Sabtu, Juni 28, 2008

Gemah Ripah Loh Jinawi Tata Tentrem Kerta Raharja

Bagi kebanyakan orang Jawa tidak terkecuali masyarakat Jawa Timur terutamanya kepara orang tua kita dahulu, apabila salah satu dari anak-anaknya sering sakit – sakitan maka salah satu upaya yang dilakukan dengan cara mengganti nama, mungkin disebabkan karena nama lama terasa berat dan membebani serta kurang pas dengan sosok anaknya atau karena sebab lain.

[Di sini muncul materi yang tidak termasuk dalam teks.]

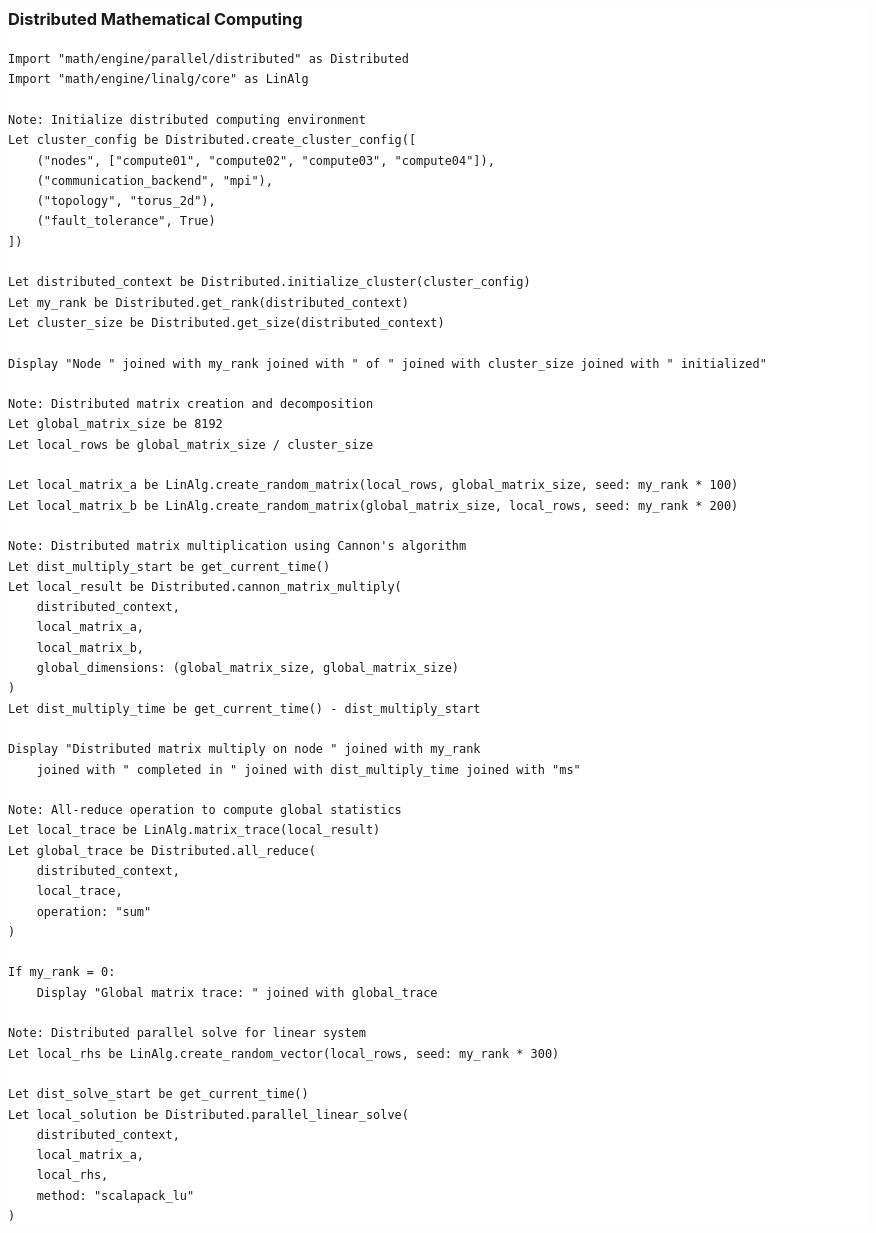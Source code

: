 ### Distributed Mathematical Computing
```runa
Import "math/engine/parallel/distributed" as Distributed
Import "math/engine/linalg/core" as LinAlg

Note: Initialize distributed computing environment
Let cluster_config be Distributed.create_cluster_config([
    ("nodes", ["compute01", "compute02", "compute03", "compute04"]),
    ("communication_backend", "mpi"),
    ("topology", "torus_2d"),
    ("fault_tolerance", True)
])

Let distributed_context be Distributed.initialize_cluster(cluster_config)
Let my_rank be Distributed.get_rank(distributed_context)
Let cluster_size be Distributed.get_size(distributed_context)

Display "Node " joined with my_rank joined with " of " joined with cluster_size joined with " initialized"

Note: Distributed matrix creation and decomposition
Let global_matrix_size be 8192
Let local_rows be global_matrix_size / cluster_size

Let local_matrix_a be LinAlg.create_random_matrix(local_rows, global_matrix_size, seed: my_rank * 100)
Let local_matrix_b be LinAlg.create_random_matrix(global_matrix_size, local_rows, seed: my_rank * 200)

Note: Distributed matrix multiplication using Cannon's algorithm
Let dist_multiply_start be get_current_time()
Let local_result be Distributed.cannon_matrix_multiply(
    distributed_context,
    local_matrix_a,
    local_matrix_b,
    global_dimensions: (global_matrix_size, global_matrix_size)
)
Let dist_multiply_time be get_current_time() - dist_multiply_start

Display "Distributed matrix multiply on node " joined with my_rank 
    joined with " completed in " joined with dist_multiply_time joined with "ms"

Note: All-reduce operation to compute global statistics
Let local_trace be LinAlg.matrix_trace(local_result)
Let global_trace be Distributed.all_reduce(
    distributed_context,
    local_trace,
    operation: "sum"
)

If my_rank = 0:
    Display "Global matrix trace: " joined with global_trace

Note: Distributed parallel solve for linear system
Let local_rhs be LinAlg.create_random_vector(local_rows, seed: my_rank * 300)

Let dist_solve_start be get_current_time()
Let local_solution be Distributed.parallel_linear_solve(
    distributed_context,
    local_matrix_a,
    local_rhs,
    method: "scalapack_lu"
)
```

Bagaimana dengan Indonesia, setelah sepuluh tahun Reformasi, setelah nyaris enam puluh tiga tahun Indonesia Merdeka dan setelah seratus tahun Kebangkitan Nasional, hasil yang diraih jauh dari harapan para pendahulu kita, rasa yang kita nikmati saat ini jauh dari rasa nikmat manisnya kemerdekaan. Bahkan ternyata kita belum benar – benar merdeka. Maka merunut kebiasaan adat di Jawa termasuk didalamnya masyarakat Jawa Timur, perlukah orde Reformasi berganti nama? Semisal menjadi orde Gemah Ripah Loh Jinawi begitu?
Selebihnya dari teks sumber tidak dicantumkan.